The worst part of this, I think, is when I find myself doing exactly what I hate most. (Romans 7, anyone?) It’s an awful cycle. I’ll give you an example:

Sunday nights I generally reserve for watching the children at my parents’ small group. There are usually two kids I spend time with, occasionally three. We have a lot of fun playing in the backyard on the swings or in the basement with blocks.

But early last month, I had a Sunday afternoon bridal shower to attend. I had figured in the length of time that the shower would take, but I had forgotten that there would be about an hour drive in each direction, not to mention time I’d spend after the shower talking with friends from high school. By the time that we were on our way back home, I was already late, so I canceled on them.
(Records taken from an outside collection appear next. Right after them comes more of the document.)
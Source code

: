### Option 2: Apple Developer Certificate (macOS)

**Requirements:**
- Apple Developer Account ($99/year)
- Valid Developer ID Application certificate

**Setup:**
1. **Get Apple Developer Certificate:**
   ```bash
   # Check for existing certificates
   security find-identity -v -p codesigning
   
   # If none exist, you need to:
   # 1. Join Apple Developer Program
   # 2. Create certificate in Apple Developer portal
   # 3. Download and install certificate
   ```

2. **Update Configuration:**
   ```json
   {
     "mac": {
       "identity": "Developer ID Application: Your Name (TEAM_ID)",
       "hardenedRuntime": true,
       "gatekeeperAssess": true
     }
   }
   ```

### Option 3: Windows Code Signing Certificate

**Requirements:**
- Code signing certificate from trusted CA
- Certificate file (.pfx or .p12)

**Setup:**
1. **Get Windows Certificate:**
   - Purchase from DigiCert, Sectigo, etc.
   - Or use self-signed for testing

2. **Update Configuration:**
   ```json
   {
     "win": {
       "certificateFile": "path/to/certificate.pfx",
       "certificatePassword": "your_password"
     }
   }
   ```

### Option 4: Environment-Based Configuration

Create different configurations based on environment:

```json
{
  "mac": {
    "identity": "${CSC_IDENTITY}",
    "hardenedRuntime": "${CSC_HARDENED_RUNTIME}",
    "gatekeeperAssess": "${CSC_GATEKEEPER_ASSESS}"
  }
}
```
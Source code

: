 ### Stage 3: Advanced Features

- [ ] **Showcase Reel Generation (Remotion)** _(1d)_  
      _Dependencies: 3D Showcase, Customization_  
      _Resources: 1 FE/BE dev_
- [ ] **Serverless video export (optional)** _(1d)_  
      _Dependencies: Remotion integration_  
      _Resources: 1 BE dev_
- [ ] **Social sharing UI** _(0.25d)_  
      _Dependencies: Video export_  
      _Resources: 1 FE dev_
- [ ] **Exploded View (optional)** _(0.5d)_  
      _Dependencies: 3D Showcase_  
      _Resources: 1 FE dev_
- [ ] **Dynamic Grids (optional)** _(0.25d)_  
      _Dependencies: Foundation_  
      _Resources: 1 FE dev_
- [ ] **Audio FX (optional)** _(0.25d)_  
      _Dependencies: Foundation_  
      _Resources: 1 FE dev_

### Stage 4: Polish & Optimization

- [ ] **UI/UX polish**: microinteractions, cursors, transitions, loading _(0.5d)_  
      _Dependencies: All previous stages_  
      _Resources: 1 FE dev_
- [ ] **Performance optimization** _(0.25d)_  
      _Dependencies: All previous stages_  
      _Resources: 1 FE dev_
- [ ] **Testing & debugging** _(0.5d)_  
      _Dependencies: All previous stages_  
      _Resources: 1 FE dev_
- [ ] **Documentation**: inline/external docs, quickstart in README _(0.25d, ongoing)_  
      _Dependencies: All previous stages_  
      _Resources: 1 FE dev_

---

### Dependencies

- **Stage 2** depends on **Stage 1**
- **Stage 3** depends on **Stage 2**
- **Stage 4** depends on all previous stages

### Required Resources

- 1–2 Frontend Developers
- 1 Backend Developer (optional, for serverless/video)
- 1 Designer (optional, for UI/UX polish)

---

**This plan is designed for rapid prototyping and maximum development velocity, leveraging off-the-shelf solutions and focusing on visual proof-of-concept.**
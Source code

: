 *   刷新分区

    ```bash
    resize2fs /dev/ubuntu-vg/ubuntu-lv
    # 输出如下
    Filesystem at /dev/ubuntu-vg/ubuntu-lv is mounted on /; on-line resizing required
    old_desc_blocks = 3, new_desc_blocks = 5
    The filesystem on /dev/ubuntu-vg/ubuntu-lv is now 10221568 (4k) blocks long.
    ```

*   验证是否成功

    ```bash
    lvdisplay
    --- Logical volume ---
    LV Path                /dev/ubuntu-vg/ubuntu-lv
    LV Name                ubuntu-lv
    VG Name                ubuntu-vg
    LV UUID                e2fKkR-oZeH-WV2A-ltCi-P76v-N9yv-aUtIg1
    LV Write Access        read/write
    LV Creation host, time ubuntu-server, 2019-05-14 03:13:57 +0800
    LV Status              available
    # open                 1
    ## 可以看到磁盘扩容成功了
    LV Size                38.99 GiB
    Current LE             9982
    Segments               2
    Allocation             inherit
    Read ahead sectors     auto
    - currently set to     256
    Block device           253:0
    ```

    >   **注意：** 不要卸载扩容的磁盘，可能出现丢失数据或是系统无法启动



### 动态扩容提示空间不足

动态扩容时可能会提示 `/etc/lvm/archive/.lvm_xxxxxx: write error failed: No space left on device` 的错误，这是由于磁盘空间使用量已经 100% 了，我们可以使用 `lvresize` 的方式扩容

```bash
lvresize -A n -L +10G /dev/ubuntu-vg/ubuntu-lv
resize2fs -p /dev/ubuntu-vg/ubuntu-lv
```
The kids were devastated, and the small group didn’t accomplish near what they normally do due to my absence.

My guilt drove me nuts that next week. At first, I felt awful that I’d told the parents (and the kids) that I would be there later that evening and wasn’t. Then, after realizing that I complain most when people do this to me, a new wave of guilt washed over me as I began to see myself as this horrible hypocrite.

I’ve found that I guilt others in the same horrible way. If someone promises me something, I expect it. I take people at their word. If it doesn’t happen, if there’s no follow-through, I become angry and unforgiving. I don’t leave room to consider for miscalculations like the one I had or for confusion or a just plain change of the mind. You would think I would be more understanding, but that’s not usually the case.

This recently happened with a friend of mine. I’m trying to decide if I should just let it go or if I should stop trusting this person. I watch as just about everything this person says to me falls through, and then this friend wants to shrug it off as if nothing happened.

So, the question is, is it time to no longer believe anything this person says anymore? Or do I forgive and pretend as if nothing happened?